- TASK PROMPT -
Pictures stay out of this copy; please retype only the lines from the start of the records through the line with "## iroha-payment".

- INPUT FOR THIS TASK -
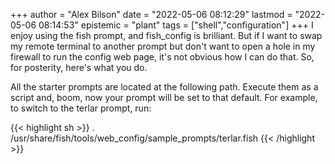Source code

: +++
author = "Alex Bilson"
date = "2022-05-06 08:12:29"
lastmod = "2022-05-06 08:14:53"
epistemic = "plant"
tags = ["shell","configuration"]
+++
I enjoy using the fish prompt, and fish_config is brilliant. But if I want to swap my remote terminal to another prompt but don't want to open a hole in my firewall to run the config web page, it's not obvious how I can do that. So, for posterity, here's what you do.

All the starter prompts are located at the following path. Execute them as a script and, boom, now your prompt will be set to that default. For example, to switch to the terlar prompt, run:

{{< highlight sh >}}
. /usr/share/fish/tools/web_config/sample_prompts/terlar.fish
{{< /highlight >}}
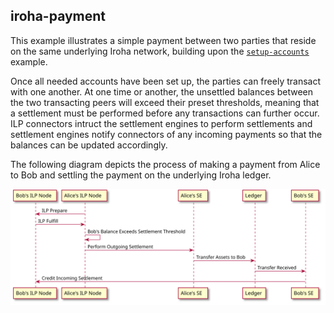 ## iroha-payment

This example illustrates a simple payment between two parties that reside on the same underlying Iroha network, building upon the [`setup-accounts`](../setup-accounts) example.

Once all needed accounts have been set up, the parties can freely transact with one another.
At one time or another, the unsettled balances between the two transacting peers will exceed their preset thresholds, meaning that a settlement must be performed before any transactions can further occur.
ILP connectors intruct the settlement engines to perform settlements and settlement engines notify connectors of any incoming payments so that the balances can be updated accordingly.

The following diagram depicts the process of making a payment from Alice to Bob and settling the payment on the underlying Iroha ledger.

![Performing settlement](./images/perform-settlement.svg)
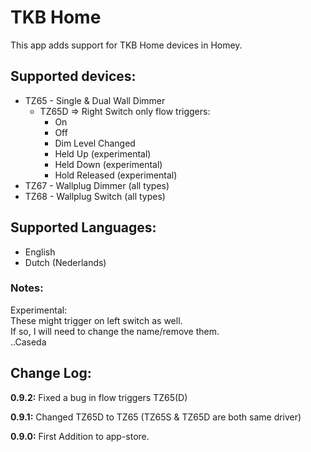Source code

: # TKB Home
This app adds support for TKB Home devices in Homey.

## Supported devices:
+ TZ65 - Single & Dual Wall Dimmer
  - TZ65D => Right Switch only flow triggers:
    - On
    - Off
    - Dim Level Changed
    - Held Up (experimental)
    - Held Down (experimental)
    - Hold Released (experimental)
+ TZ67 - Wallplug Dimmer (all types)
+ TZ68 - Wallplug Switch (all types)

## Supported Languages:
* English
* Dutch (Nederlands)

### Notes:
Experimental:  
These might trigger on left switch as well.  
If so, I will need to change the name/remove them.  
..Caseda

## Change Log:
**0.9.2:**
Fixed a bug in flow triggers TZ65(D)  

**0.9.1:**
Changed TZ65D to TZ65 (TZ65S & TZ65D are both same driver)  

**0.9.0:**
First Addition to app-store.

- REPLY -
Source code

: +++
author = "Alex Bilson"
date = "2022-05-06 08:12:29"
lastmod = "2022-05-06 08:14:53"
epistemic = "plant"
tags = ["shell","configuration"]
+++
I enjoy using the fish prompt, and fish_config is brilliant. But if I want to swap my remote terminal to another prompt but don't want to open a hole in my firewall to run the config web page, it's not obvious how I can do that. So, for posterity, here's what you do.

All the starter prompts are located at the following path. Execute them as a script and, boom, now your prompt will be set to that default. For example, to switch to the terlar prompt, run:

{{< highlight sh >}}
. /usr/share/fish/tools/web_config/sample_prompts/terlar.fish
{{< /highlight >}}
 ## iroha-payment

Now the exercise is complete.